Sea scorpion fossil belonged to biggest bug ever: scientists
A giant fossilized claw discovered in Germany belonged to an ancient sea scorpion that wasmuch bigger than the average man, an international team of geologists and archaeologists reported Tuesday.
The 46-centimetre-long claw was discovered by report co-author Markus Poschmann, from Germany, in a quarry near Pruem, a city about 200 kilometres east of Frankfurt.
The researchers said the scorpion lived between 460 and 255 million years ago and would have been among the top predators in its environment, feeding on early vertebrates and smaller arthropods. The report saidthe creature likely only lived in the water because with the construction of its body, "it is hardly imaginable how such a huge arthropod could effectively walk on land."
In a report in the Royal Society's journal Biology Letters, the team said the claw indicates that sea scorpion Jaekelopterus rhenania was almost 2.5 metres long, making it the largest arthropod — an animal with a segmented body, jointed limbs and a hard exoskeleton — ever found.
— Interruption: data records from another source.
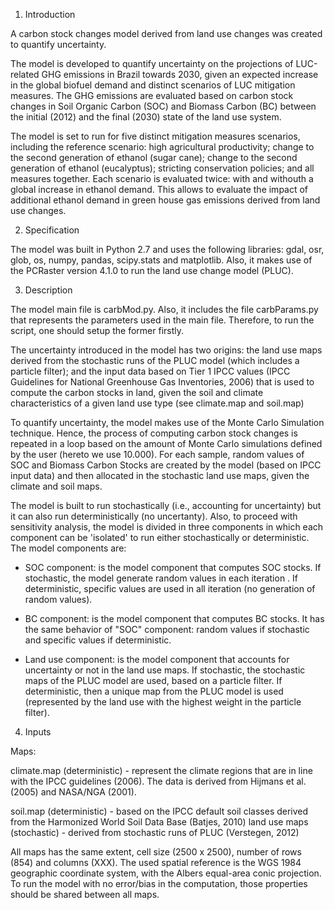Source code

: 
1. Introduction

A carbon stock changes model derived from land use changes was created to quantify uncertainty.

The model is developed to quantify uncertainty on the projections of LUC-related GHG emissions in Brazil towards 2030, given an expected increase in the global biofuel demand and distinct scenarios of LUC mitigation measures. The GHG emissions are evaluated based on carbon stock changes in Soil Organic Carbon (SOC) and Biomass Carbon (BC) between the initial (2012) and the final (2030) state of the land use system.

The model is set to run for five distinct mitigation measures scenarios, including the reference scenario: high agricultural productivity; change to the second generation of ethanol (sugar cane); change to the second generation of ethanol (eucalyptus); stricting conservation policies; and all measures together. Each scenario is evaluated twice: with and withouth a global increase in ethanol demand. This allows to evaluate the impact of additional ethanol demand in green house gas emissions derived from land use changes.

2. Specification

The model was built in Python 2.7 and uses the following libraries: gdal, osr, glob, os, numpy, pandas, scipy.stats and matplotlib. Also, it makes use of the PCRaster version 4.1.0 to run the land use change model (PLUC).

3. Description

The model main file is carbMod.py. Also, it includes the file carbParams.py that represents the parameters used in the main file. Therefore, to run the script, one should setup the former firstly. 

The uncertainty introduced in the model has two origins: the land use maps derived from the stochastic runs of the PLUC model (which includes a particle filter); and the input data based on Tier 1 IPCC values (IPCC Guidelines for National Greenhouse Gas Inventories, 2006) that is used to compute the carbon stocks in land, given the soil and climate characteristics of a given land use type (see climate.map and soil.map)

To quantify uncertainty, the model makes use of the Monte Carlo Simulation technique. Hence, the process of computing carbon stock changes is repeated in a loop based on the amount of Monte Carlo simulations defined by the user (hereto we use 10.000). For each sample, random values of SOC and Biomass Carbon Stocks are created by the model (based on IPCC input data) and then allocated in the stochastic land use maps, given the climate and soil maps.  

The model is built to run stochastically (i.e., accounting for uncertainty) but it can also run deterministically (no uncertanty). Also, to proceed with sensitivity analysis, the model is divided in three components in which each component can be 'isolated' to run either stochastically or deterministic. The model components are:

- SOC component: is the model component that computes SOC stocks. If stochastic, the model generate random values in each iteration . If deterministic, specific values are used in all iteration (no generation of random values).

- BC component: is the model component that computes BC stocks. It has the same behavior of "SOC" component: random values if stochastic and specific values if deterministic.

- Land use component: is the model component that accounts for uncertainty or not in the land use maps. If stochastic, the stochastic maps of the PLUC model are used, based on a particle filter. If deterministic, then a unique map from the PLUC model is used (represented by the land use with the highest weight in the particle filter).

4. Inputs

Maps:

climate.map (deterministic) - represent the climate regions that are in line with the IPCC guidelines (2006). The data is derived from Hijmans et al. (2005) and NASA/NGA (2001).

soil.map (deterministic) - based on the IPCC default soil classes derived from the Harmonized World Soil Data Base (Batjes, 2010)
land use maps (stochastic) - derived from stochastic runs of PLUC (Verstegen, 2012)

All maps has the same extent, cell size (2500 x 2500), number of rows (854) and columns (XXX). The used spatial reference is the WGS 1984 geographic coordinate system, with the Albers equal-area conic projection. To run the model with no error/bias in the computation, those properties should be shared between all maps.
In the report, the authors said the scorpion exceeds previous size records for arthropods by almost half a metre.
The fossil, found in a 390-million-year-old rock, suggests that spiders, insects, crabs and similar creatures were much larger in the past than previously thought, the researchers said.
"This is an amazing discovery. We have known for some time that the fossil record yields monster millipedes, super-sized scorpions, colossal cockroaches, and jumbo dragonflies, but we never realized, until now, just how big some of these ancient creepy-crawlies were," said co-author Dr. Simon Braddy from the University of Bristol.
Some geologists believe that the giant arthropod evolved due to high oxygen levels, while others argue that they evolved in an "arms race" alongside their prey, the early armoured fish.